Daniel Mahoney wrote:
> We are looking into some unusual NFS behavior changes as we migrate from a
> 2.6.8 kernel to a 2.6.24 kernel.
>
> We have two server farms, each having a few dozen machines accessing a
> central NAS via NFS. For testing purposes we have a 2.6.8 machine and a
> 2.6.24 machine both running webmail, therefore making frequent NFS access
> to small files. When we look at the traffic from the 2.6.8 kernel we see
> what we consider to be a reasonably low amount of NFS traffic. The traffic
> also follows what appears to be a reasonable pattern: LOOKUP calls, ACCESS
> calls, READDIRPLUS calls, an occasional GETATTR call. I'd estimate that
> GETATTR calls make up 10-15% of the total NFS traffic.
>
> The same webmail app running on the 2.6.24 kernel generates a lot more NFS
> traffic, and it's not nearly as intuitive a pattern: dozens of GETATTR
> calls, on occasional LOOKUP, ACCESS, REMOVE, etc. I'd estimate that the
> GETATTR calls account for easily 90% of the total NFS traffic.
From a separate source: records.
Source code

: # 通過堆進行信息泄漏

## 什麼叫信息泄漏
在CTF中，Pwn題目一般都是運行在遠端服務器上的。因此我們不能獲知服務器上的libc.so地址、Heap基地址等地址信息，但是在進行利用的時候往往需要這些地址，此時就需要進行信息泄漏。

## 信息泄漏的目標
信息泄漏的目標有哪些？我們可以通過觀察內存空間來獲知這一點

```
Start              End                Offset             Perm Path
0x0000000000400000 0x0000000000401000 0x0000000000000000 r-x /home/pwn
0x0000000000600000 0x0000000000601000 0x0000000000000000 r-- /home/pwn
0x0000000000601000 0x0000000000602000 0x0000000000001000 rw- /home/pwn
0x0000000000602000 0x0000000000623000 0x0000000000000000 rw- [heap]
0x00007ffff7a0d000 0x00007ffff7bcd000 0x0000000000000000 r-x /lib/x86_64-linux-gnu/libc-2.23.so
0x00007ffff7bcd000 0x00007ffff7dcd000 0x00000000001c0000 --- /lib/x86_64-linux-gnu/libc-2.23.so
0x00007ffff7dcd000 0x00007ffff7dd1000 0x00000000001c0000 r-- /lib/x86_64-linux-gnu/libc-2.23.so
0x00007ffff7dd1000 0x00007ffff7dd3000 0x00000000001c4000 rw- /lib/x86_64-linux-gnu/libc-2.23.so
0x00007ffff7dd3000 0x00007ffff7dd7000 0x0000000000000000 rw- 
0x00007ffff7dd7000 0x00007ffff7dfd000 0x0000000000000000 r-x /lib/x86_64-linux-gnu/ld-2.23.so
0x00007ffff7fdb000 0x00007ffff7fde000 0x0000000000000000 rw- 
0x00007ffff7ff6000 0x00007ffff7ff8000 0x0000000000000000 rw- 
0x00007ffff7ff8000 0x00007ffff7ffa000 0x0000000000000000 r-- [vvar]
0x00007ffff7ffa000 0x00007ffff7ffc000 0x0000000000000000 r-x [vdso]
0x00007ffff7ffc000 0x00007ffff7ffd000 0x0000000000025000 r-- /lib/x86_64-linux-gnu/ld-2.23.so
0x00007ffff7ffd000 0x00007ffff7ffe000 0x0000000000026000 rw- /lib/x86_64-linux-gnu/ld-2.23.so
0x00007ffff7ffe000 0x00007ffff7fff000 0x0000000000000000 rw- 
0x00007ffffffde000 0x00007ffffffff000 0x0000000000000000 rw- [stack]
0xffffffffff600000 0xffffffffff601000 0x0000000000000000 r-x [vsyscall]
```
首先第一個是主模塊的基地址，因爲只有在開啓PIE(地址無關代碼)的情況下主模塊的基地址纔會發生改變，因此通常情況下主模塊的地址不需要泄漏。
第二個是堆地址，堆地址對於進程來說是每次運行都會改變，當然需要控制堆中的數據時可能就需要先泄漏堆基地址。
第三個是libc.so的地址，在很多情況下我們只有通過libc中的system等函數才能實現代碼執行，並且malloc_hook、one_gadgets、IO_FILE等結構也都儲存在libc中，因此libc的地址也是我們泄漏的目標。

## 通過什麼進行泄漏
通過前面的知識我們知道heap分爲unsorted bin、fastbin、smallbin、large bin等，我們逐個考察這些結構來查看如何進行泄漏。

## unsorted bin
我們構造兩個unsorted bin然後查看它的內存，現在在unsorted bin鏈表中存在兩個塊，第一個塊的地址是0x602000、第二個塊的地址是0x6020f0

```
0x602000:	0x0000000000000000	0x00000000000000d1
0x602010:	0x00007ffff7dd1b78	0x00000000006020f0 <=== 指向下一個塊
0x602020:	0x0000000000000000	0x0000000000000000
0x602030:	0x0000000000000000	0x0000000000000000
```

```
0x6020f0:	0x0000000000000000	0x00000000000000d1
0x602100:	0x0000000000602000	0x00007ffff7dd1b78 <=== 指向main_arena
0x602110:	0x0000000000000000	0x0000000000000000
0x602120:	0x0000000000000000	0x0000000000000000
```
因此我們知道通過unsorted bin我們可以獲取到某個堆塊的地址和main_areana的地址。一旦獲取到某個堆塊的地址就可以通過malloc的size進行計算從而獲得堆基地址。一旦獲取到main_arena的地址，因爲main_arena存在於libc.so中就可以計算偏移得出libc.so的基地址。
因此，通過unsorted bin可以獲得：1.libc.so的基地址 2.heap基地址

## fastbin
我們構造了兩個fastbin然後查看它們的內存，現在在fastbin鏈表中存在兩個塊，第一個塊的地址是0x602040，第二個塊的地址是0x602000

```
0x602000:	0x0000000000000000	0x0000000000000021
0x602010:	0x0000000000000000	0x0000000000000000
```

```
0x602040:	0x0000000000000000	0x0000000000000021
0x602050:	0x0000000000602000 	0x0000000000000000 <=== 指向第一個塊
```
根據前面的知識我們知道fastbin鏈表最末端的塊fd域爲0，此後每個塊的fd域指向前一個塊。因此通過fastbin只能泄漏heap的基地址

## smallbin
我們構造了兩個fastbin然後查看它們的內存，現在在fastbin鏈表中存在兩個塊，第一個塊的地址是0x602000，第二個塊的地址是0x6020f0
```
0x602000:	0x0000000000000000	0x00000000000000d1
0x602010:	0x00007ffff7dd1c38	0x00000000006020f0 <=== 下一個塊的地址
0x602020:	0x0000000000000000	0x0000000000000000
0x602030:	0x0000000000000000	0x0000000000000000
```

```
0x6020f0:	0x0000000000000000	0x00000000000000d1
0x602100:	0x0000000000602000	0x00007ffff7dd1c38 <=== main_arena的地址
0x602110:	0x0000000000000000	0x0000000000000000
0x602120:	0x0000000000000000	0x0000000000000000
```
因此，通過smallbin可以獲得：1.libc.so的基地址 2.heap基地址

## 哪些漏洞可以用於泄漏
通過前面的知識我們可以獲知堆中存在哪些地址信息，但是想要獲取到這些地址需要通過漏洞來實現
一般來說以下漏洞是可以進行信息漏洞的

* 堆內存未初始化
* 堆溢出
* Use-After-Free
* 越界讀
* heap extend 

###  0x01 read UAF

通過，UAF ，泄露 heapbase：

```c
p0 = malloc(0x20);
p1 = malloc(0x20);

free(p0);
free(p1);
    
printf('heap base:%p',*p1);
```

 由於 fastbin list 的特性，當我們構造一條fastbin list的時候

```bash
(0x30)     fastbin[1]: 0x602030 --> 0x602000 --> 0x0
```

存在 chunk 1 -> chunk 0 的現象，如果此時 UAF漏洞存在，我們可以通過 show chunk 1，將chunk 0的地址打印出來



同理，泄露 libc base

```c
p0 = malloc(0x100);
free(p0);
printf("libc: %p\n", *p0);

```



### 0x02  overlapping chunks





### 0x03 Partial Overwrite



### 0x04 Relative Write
Machines
> running this new kernel are placing a much higher load on the NAS and the
> internal network the NAS runs on than the machines running the older
> kernel do.
>
> We've reviewed the kernel change logs and noted a few comments on minor
> changes in the NFS code, but we haven't seen any comments that seem to
> explain this kind of change in NFS performance. Can anyone point me to a
> source of info on this? We'd love to migrate all the farm machines to the
> newer kernel, but until we get a handle on the change in NFS behavior we
> can't really move forward.
I don't know what has changed in NFS between 2.6.8 and 2.6.24, but the folks
at
linux-(E-Mail Removed) would. That is the mailing list of the NFS
developers. You should post your message there.